__What is expected__
Write the listing out once more, with every line exactly as it stands.
◇ ◇ ◇ ◇ ◇
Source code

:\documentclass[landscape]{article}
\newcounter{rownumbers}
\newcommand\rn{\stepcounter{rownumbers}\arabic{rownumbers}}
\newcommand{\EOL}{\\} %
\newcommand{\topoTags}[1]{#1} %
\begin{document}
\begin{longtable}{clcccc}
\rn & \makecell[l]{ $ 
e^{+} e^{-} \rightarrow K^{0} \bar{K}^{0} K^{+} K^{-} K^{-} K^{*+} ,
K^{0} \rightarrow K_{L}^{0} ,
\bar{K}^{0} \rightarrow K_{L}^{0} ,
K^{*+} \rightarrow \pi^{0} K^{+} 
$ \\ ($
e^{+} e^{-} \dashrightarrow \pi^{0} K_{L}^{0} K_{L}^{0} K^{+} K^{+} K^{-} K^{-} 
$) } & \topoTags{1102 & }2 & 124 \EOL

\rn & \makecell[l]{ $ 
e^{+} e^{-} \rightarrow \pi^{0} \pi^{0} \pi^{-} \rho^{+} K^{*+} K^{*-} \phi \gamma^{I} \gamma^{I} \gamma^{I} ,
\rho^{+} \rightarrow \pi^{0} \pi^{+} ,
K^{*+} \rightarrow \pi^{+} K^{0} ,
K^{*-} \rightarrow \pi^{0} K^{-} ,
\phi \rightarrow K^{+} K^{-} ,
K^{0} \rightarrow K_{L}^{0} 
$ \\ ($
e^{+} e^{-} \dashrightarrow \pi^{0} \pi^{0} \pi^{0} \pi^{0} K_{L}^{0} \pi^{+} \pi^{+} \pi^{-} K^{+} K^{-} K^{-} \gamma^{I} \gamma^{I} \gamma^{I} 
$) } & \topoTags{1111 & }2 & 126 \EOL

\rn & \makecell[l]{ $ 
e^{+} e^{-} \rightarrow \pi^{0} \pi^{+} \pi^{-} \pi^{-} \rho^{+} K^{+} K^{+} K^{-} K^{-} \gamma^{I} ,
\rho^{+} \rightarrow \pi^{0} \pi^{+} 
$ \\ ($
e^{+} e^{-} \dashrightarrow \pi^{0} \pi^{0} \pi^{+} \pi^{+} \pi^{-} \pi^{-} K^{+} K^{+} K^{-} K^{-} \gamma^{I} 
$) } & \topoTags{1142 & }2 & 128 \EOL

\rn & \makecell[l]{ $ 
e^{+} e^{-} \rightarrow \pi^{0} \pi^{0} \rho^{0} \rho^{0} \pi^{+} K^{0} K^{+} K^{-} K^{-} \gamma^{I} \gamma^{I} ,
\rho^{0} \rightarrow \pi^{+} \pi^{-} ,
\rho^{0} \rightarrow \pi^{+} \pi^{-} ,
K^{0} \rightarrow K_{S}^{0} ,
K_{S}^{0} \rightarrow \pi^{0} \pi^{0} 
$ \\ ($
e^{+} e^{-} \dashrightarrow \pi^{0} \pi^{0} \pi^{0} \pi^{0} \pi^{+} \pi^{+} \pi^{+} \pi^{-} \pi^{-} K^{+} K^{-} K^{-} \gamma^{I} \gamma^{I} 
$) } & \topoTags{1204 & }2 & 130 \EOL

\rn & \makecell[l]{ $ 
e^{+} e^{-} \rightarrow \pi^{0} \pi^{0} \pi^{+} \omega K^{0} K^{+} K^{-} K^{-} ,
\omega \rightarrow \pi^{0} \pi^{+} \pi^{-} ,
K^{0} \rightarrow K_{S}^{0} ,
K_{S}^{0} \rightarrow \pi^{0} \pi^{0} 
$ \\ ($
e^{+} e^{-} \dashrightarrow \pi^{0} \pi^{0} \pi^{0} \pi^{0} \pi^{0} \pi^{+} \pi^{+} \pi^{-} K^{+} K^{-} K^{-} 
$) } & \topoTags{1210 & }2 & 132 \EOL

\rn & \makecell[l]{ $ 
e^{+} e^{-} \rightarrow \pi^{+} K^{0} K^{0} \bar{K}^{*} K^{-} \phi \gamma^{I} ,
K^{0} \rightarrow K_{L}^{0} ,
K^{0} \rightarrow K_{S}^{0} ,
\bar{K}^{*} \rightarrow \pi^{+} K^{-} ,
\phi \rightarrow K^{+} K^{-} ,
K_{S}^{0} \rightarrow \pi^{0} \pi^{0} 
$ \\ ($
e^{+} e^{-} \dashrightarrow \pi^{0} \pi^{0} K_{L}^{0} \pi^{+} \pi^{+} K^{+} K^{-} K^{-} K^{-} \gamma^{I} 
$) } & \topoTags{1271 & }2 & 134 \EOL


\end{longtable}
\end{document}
◇ ◇ ◇ ◇ ◇
__Your solution__
Source code

:\documentclass[landscape]{article}
\newcounter{rownumbers}
\newcommand\rn{\stepcounter{rownumbers}\arabic{rownumbers}}
\newcommand{\EOL}{\\} %
\newcommand{\topoTags}[1]{#1} %
\begin{document}
\begin{longtable}{clcccc}
\rn & \makecell[l]{ $ 
e^{+} e^{-} \rightarrow K^{0} \bar{K}^{0} K^{+} K^{-} K^{-} K^{*+} ,
K^{0} \rightarrow K_{L}^{0} ,
\bar{K}^{0} \rightarrow K_{L}^{0} ,
K^{*+} \rightarrow \pi^{0} K^{+} 
$ \\ ($
e^{+} e^{-} \dashrightarrow \pi^{0} K_{L}^{0} K_{L}^{0} K^{+} K^{+} K^{-} K^{-} 
$) } & \topoTags{1102 & }2 & 124 \EOL

\rn & \makecell[l]{ $ 
e^{+} e^{-} \rightarrow \pi^{0} \pi^{0} \pi^{-} \rho^{+} K^{*+} K^{*-} \phi \gamma^{I} \gamma^{I} \gamma^{I} ,
\rho^{+} \rightarrow \pi^{0} \pi^{+} ,
K^{*+} \rightarrow \pi^{+} K^{0} ,
K^{*-} \rightarrow \pi^{0} K^{-} ,
\phi \rightarrow K^{+} K^{-} ,
K^{0} \rightarrow K_{L}^{0} 
$ \\ ($
e^{+} e^{-} \dashrightarrow \pi^{0} \pi^{0} \pi^{0} \pi^{0} K_{L}^{0} \pi^{+} \pi^{+} \pi^{-} K^{+} K^{-} K^{-} \gamma^{I} \gamma^{I} \gamma^{I} 
$) } & \topoTags{1111 & }2 & 126 \EOL

\rn & \makecell[l]{ $ 
e^{+} e^{-} \rightarrow \pi^{0} \pi^{+} \pi^{-} \pi^{-} \rho^{+} K^{+} K^{+} K^{-} K^{-} \gamma^{I} ,
\rho^{+} \rightarrow \pi^{0} \pi^{+} 
$ \\ ($
e^{+} e^{-} \dashrightarrow \pi^{0} \pi^{0} \pi^{+} \pi^{+} \pi^{-} \pi^{-} K^{+} K^{+} K^{-} K^{-} \gamma^{I} 
$) } & \topoTags{1142 & }2 & 128 \EOL

\rn & \makecell[l]{ $ 
e^{+} e^{-} \rightarrow \pi^{0} \pi^{0} \rho^{0} \rho^{0} \pi^{+} K^{0} K^{+} K^{-} K^{-} \gamma^{I} \gamma^{I} ,
\rho^{0} \rightarrow \pi^{+} \pi^{-} ,
\rho^{0} \rightarrow \pi^{+} \pi^{-} ,
K^{0} \rightarrow K_{S}^{0} ,
K_{S}^{0} \rightarrow \pi^{0} \pi^{0} 
$ \\ ($
e^{+} e^{-} \dashrightarrow \pi^{0} \pi^{0} \pi^{0} \pi^{0} \pi^{+} \pi^{+} \pi^{+} \pi^{-} \pi^{-} K^{+} K^{-} K^{-} \gamma^{I} \gamma^{I} 
$) } & \topoTags{1204 & }2 & 130 \EOL

\rn & \makecell[l]{ $ 
e^{+} e^{-} \rightarrow \pi^{0} \pi^{0} \pi^{+} \omega K^{0} K^{+} K^{-} K^{-} ,
\omega \rightarrow \pi^{0} \pi^{+} \pi^{-} ,
K^{0} \rightarrow K_{S}^{0} ,
K_{S}^{0} \rightarrow \pi^{0} \pi^{0} 
$ \\ ($
e^{+} e^{-} \dashrightarrow \pi^{0} \pi^{0} \pi^{0} \pi^{0} \pi^{0} \pi^{+} \pi^{+} \pi^{-} K^{+} K^{-} K^{-} 
$) } & \topoTags{1210 & }2 & 132 \EOL

\rn & \makecell[l]{ $ 
e^{+} e^{-} \rightarrow \pi^{+} K^{0} K^{0} \bar{K}^{*} K^{-} \phi \gamma^{I} ,
K^{0} \rightarrow K_{L}^{0} ,
K^{0} \rightarrow K_{S}^{0} ,
\bar{K}^{*} \rightarrow \pi^{+} K^{-} ,
\phi \rightarrow K^{+} K^{-} ,
K_{S}^{0} \rightarrow \pi^{0} \pi^{0} 
$ \\ ($
e^{+} e^{-} \dashrightarrow \pi^{0} \pi^{0} K_{L}^{0} \pi^{+} \pi^{+} K^{+} K^{-} K^{-} K^{-} \gamma^{I} 
$) } & \topoTags{1271 & }2 & 134 \EOL


\end{longtable}
\end{document}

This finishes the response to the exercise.